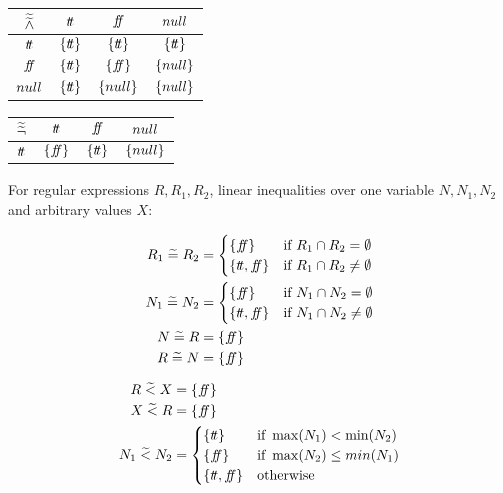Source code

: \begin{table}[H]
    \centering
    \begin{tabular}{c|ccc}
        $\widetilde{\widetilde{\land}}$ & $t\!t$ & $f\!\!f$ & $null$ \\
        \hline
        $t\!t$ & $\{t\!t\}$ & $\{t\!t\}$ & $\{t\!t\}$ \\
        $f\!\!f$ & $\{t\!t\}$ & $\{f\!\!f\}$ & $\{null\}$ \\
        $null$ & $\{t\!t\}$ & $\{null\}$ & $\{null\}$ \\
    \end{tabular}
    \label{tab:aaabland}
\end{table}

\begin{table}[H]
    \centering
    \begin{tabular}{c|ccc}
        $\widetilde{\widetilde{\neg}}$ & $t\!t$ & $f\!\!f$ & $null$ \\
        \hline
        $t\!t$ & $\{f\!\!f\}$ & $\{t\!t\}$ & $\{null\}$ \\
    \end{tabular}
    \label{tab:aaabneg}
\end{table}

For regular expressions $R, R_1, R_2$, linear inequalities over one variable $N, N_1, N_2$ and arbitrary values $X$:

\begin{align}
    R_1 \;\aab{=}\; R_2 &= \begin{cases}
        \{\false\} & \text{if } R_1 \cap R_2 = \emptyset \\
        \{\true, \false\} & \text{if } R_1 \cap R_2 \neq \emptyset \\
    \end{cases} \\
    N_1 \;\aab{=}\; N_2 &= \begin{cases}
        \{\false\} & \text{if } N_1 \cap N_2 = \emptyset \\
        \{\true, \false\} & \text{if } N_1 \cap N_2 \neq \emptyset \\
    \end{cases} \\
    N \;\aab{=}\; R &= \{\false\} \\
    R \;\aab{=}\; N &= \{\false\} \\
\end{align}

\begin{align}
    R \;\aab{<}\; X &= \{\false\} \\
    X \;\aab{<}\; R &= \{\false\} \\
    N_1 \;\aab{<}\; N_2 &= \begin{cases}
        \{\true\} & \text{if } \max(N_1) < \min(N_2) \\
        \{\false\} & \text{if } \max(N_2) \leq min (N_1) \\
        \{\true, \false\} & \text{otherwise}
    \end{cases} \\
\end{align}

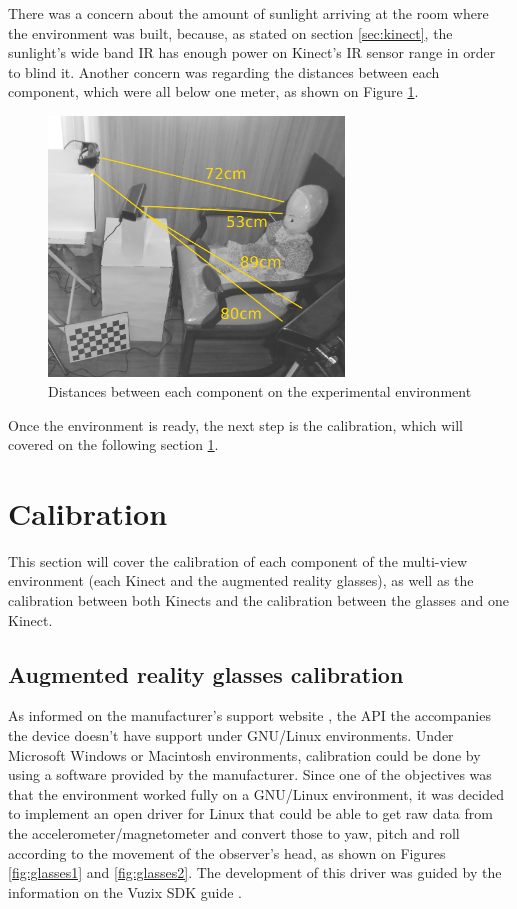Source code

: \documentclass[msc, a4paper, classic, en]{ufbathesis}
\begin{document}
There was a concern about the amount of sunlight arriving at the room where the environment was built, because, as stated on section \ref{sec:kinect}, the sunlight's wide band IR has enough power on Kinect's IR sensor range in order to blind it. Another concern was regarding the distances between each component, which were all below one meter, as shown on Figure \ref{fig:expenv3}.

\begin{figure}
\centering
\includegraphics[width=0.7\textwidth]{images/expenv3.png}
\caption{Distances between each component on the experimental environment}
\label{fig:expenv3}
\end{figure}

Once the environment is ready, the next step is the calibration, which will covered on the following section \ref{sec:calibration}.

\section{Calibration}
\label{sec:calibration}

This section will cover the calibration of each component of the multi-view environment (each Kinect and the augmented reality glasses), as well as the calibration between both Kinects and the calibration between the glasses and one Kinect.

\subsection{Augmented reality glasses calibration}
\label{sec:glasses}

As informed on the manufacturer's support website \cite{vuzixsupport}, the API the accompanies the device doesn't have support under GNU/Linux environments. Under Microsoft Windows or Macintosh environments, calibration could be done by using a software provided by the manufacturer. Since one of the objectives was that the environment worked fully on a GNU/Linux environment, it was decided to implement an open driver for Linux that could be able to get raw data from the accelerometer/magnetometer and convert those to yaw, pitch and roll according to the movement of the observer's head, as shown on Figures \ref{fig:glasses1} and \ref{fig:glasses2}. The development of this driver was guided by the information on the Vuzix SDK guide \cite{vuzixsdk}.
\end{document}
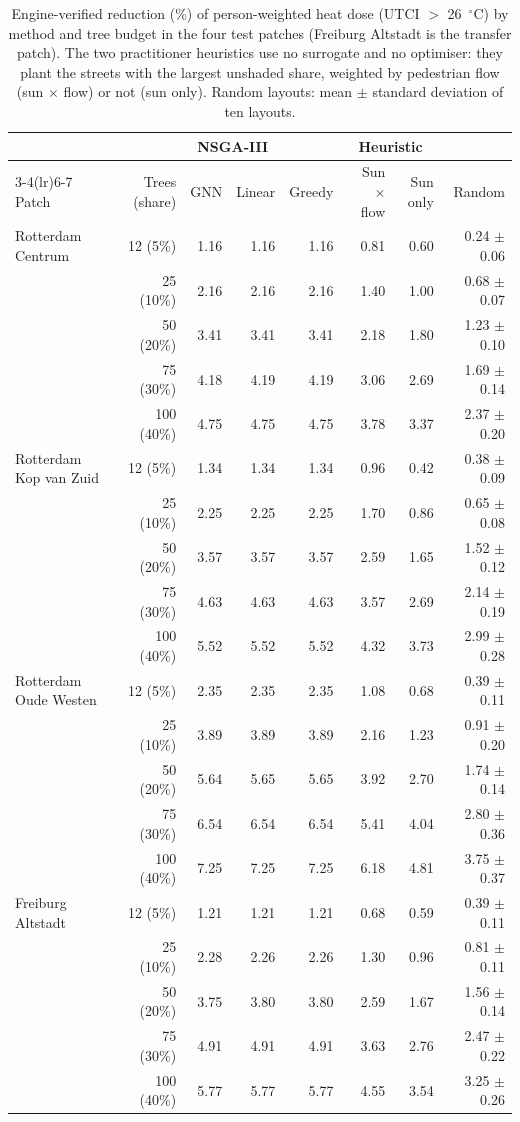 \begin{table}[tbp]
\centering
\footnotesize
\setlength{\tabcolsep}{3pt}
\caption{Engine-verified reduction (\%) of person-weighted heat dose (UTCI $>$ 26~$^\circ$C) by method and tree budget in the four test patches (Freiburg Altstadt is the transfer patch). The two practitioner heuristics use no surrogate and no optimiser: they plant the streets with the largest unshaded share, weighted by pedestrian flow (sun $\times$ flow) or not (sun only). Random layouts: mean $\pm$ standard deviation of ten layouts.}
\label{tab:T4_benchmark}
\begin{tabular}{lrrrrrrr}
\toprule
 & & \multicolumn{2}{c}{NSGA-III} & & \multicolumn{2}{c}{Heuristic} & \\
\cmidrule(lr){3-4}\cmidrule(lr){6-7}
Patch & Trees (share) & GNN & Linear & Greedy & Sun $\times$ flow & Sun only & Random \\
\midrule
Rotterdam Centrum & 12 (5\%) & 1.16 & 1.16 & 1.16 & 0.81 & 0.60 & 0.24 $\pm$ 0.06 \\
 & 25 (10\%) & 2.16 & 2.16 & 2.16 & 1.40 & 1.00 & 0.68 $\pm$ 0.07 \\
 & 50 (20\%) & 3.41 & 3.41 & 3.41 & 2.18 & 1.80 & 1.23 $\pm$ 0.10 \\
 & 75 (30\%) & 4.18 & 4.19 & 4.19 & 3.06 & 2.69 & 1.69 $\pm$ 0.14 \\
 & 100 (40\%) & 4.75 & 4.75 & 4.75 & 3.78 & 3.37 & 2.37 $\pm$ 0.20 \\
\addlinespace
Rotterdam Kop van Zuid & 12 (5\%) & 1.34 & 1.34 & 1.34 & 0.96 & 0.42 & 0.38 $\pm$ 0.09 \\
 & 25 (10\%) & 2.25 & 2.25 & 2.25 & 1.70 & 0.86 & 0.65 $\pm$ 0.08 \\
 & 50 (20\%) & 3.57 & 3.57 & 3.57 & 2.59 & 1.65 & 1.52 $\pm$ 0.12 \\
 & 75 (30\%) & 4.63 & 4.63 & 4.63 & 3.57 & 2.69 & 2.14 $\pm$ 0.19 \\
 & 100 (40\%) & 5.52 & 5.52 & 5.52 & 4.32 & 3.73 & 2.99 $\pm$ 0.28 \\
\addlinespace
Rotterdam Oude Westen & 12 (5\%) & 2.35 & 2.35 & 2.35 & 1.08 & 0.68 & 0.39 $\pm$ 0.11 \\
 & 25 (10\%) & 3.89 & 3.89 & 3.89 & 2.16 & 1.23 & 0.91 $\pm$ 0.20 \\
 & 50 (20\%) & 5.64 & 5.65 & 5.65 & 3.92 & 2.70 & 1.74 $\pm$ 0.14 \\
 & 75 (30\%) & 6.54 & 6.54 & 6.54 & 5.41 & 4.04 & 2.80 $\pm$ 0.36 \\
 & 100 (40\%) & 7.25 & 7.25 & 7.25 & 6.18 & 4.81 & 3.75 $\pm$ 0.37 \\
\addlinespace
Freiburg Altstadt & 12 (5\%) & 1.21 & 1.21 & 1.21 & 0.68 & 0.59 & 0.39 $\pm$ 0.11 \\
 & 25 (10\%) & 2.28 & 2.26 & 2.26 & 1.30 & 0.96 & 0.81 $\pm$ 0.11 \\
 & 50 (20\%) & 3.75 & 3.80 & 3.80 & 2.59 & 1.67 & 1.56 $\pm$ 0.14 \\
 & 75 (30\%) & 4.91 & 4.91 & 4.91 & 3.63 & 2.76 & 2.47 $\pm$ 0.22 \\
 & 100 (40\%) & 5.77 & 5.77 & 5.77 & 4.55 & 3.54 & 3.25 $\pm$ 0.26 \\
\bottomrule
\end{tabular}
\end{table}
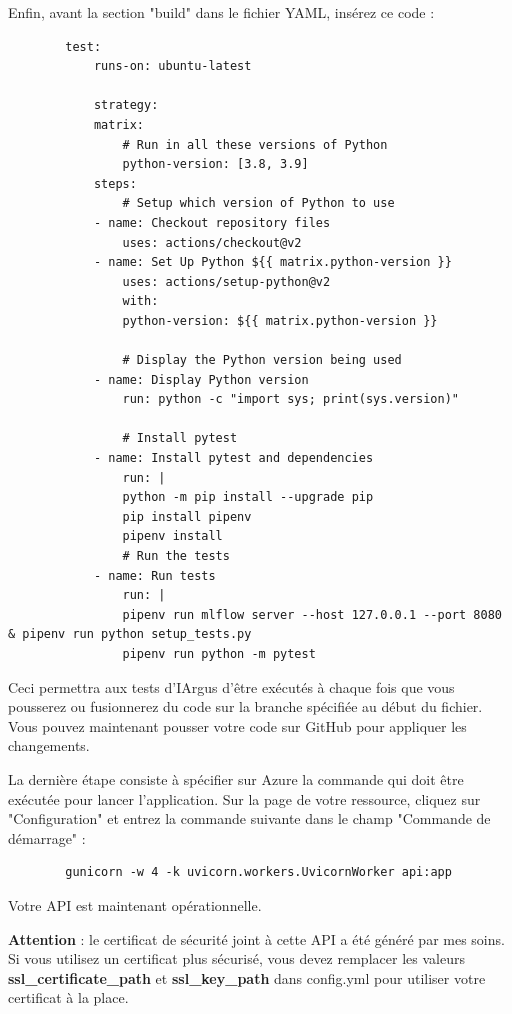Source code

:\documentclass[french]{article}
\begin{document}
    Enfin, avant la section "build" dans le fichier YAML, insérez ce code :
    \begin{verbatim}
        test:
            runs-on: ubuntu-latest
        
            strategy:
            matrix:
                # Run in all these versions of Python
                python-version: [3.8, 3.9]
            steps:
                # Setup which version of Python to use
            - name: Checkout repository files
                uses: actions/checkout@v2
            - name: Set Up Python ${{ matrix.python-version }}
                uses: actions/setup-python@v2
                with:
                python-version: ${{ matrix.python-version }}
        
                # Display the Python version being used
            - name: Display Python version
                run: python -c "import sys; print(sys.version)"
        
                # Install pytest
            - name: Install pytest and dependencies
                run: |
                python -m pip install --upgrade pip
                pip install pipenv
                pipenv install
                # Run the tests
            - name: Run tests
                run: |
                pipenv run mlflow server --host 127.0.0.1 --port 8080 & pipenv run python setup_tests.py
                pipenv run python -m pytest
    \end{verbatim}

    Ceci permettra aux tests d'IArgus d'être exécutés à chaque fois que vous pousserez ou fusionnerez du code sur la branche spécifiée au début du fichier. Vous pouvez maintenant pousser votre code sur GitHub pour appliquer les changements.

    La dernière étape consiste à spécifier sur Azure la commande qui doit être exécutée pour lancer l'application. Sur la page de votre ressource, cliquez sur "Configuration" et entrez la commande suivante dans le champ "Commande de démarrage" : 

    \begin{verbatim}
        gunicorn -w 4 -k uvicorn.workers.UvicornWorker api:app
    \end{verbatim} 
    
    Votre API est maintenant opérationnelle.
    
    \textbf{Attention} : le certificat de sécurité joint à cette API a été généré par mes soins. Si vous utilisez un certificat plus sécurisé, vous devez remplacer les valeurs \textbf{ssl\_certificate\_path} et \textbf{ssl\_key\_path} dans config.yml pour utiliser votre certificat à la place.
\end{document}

::::::::::

In the data above, find the line that contains "uses: actions/checkout@v2" and the line that contains "# Install pytest". Repeat exactly those lines and every line between them, and only those.

                uses: actions/checkout@v2
            - name: Set Up Python ${{ matrix.python-version }}
                uses: actions/setup-python@v2
                with:
                python-version: ${{ matrix.python-version }}
        
                # Display the Python version being used
            - name: Display Python version
                run: python -c "import sys; print(sys.version)"
        
                # Install pytest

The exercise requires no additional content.